#### Problem to solve
The output should be all lines of the entries below in which the word "right" occurs.

#### Data provided
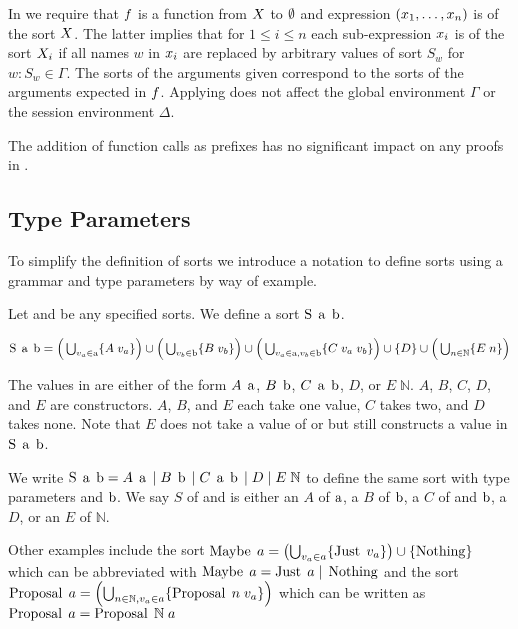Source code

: In \RSideEffect we require that $f$ is a function from $X$ to $\emptyset$ and expression $\left(x_1,\ldots,x_n\right)$ is of the sort $X$.
The latter implies that for $1 \leq i \leq n$ each sub-expression $x_i$ is of the sort $X_i$ if all names $w$ in $x_i$ are replaced by arbitrary values of sort $S_w$ for $w:S_w \in \Gamma$.
The sorts of the arguments given correspond to the sorts of the arguments expected in $f$.
Applying \RSideEffect does not affect the global environment $\Gamma$ or the session environment $\Delta$.

The addition of function calls as prefixes has no significant impact on any proofs in \cite{PetersEtal21}.

\subsection{Type Parameters}
To simplify the definition of sorts we introduce a notation to define sorts using a grammar and type parameters by way of example.

Let \TypeParamA and \TypeParamB be any specified sorts.
We define a sort $\operatorname{S}\;\operatorname{a}\;\operatorname{b}$.

\[\operatorname{S}\;\operatorname{a}\;\operatorname{b} = \textstyle\Big(\bigcup_{v_a\in\operatorname{a}}\{A\; v_a\}\Big) \cup \Big(\bigcup_{v_b\in\operatorname{b}}\{B\; v_b\}\Big) \cup \Big(\bigcup_{v_a\in\operatorname{a} , v_b\in\operatorname{b}}\{C\; v_a\; v_b\}\Big)\cup\{D\}\cup\Big(\bigcup_{n\in\mathbb{N}}\{E\; n\}\Big)\]

The values in \Sab are either of the form $A\;\operatorname{a}$, $B\;\operatorname{b}$, $C\;\operatorname{a}\;\operatorname{b}$, $D$, or $E\;\mathbb{N}$.
$A$, $B$, $C$, $D$, and $E$ are constructors.
$A$, $B$, and $E$ each take one value, $C$ takes two, and $D$ takes none.
Note that $E$ does not take a value of \TypeParamA or \TypeParamB but still constructs a value in $\operatorname{S}\;\operatorname{a}\;\operatorname{b}$.

We write $\operatorname{S}\;\operatorname{a}\;\operatorname{b} = A\;\operatorname{a} \; | \; B\;\operatorname{b} \; | \; C\;\operatorname{a}\;\operatorname{b} \; | \; D \; | \; E\;\mathbb{N}$ to define the same sort \Sab with type parameters \TypeParamA and $\operatorname{b}$.
We say $S$ of \TypeParamA and \TypeParamB is either an $A$ of $\operatorname{a}$, a $B$ of $\operatorname{b}$, a $C$ of \TypeParamA and $\operatorname{b}$, a $D$, or an $E$ of $\mathbb{N}$.

Other examples include the sort $\operatorname{Maybe}\; a = \left(\bigcup_{v_a\in a}\{\operatorname{Just}\; v_a\}\right) \cup \{\operatorname{Nothing}\}$ which can be abbreviated with $\operatorname{Maybe}\; a = \operatorname{Just}\; a\; | \;\operatorname{Nothing}$
and the sort $\operatorname{Proposal}\; a = \left(\bigcup_{n\in\mathbb{N}, v_a\in a}\{\operatorname{Proposal}\; n\; v_a\}\right)$ which can be written as $\operatorname{Proposal}\; a = \operatorname{Proposal}\; \mathbb{N}\; a$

#### Response area
: In \RSideEffect we require that $f$ is a function from $X$ to $\emptyset$ and expression $\left(x_1,\ldots,x_n\right)$ is of the sort $X$.
Other examples include the sort $\operatorname{Maybe}\; a = \left(\bigcup_{v_a\in a}\{\operatorname{Just}\; v_a\}\right) \cup \{\operatorname{Nothing}\}$ which can be abbreviated with $\operatorname{Maybe}\; a = \operatorname{Just}\; a\; | \;\operatorname{Nothing}$
and the sort $\operatorname{Proposal}\; a = \left(\bigcup_{n\in\mathbb{N}, v_a\in a}\{\operatorname{Proposal}\; n\; v_a\}\right)$ which can be written as $\operatorname{Proposal}\; a = \operatorname{Proposal}\; \mathbb{N}\; a$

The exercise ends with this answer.